Если подходить к сибирскому тотемизму с позиций классической его трактовки, то все сказанное выше о медведе, лосе и бобре не вполне совместимо или вообще несовместимо с тотемическими верованиями. Так, родовые названия Лось, Медведь, Бобр, имеющие место у оганских остяков, К. Ф. Карьялайнен рассматривает как обычные ассоциативные наименования, даваемые согласно тем или иным внешним, внутренним и прочим признакам, а также по знамению, в память предков и пр. (Карьялайнен К. Ф., 1996. С. 41).
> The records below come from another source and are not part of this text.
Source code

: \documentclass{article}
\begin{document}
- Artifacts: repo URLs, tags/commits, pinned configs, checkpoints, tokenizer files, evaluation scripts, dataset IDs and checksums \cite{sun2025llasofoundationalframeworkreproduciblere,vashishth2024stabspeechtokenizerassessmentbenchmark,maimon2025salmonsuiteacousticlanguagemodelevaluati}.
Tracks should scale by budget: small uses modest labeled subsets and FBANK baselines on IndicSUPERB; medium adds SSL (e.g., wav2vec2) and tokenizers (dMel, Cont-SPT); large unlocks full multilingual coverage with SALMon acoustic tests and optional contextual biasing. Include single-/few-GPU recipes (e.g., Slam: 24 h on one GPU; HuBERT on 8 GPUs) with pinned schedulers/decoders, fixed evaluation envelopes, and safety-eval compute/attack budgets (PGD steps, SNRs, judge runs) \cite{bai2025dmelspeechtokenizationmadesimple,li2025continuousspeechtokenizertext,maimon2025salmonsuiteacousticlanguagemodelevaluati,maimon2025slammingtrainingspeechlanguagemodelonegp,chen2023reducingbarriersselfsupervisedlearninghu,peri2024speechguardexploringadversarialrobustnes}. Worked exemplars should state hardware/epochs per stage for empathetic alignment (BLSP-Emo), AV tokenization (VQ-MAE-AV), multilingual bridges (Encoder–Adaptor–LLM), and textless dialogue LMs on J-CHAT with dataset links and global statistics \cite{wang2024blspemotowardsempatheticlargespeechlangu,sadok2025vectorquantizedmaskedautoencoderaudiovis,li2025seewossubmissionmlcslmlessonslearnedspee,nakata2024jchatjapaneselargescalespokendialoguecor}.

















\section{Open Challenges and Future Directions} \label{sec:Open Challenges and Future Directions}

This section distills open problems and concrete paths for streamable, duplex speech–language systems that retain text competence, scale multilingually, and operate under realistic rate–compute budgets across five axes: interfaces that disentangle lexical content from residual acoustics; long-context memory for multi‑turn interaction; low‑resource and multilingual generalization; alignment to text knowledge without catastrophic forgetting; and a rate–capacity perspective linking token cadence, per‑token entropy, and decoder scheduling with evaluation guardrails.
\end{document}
Иными словами говоря, эти и другие «звериные» названия — в большинстве случаев всего лишь имя, которое обязаны были иметь и отдельный человек, и род, и племя, и народ в целом.

Безусловно, имя, данное «в честь» или в силу сходства с эпонимом, налагало определенные обязательства по отношению к своему эпонимному «тезке», будь он зверь, птица, растение и пр., но эти отношения далеко не всегда предполагали прямую кровнородственную связь по линии «предок — потомок». Здесь часто происходит путаница понятий: «родовой покровитель», «эпоним», «тотем». Тотем, естественно, покровительствует роду, но покровитель как таковой не обязательно тотем. Отождествление этих понятийно неравноценных категорий препятствует правильному пониманию критериев отличия зоолатрии как таковой от тотемизма.

Волк, собака и прочие звери

Археологические и этнографические материалы свидетельствуют об особом отношении сибирских аборигенов к волку. Рисунки волка встречаются среди древних наскальных изображений Сибири — например, на писанице Токко в Якутии (Кочмар Н. Н. и др., 1996. С. 85). В железном веке культовые изображения волка особенно впечатляюще представлены бронзовыми фигурками из Истяцкого клада в Среднем Прииртышье, с поселения Вуграсян-Вад в Нижнем При-обье и др. (Чернецов В. Н., 1953 б. Табл. XXII, XXIII; Старков В. Ф., 1973. Рис. 7: 1–6). Н. В. Полосьмак и Е. В. Шумакова находят черты волчьего обличья у трех бронзовых (медных?) фигурок кулайского времени из разных мест Среднего Обь-Иртышья (Полосьмак Н. В., Шумакова Е. В., 1991. С. 74; рис. 38).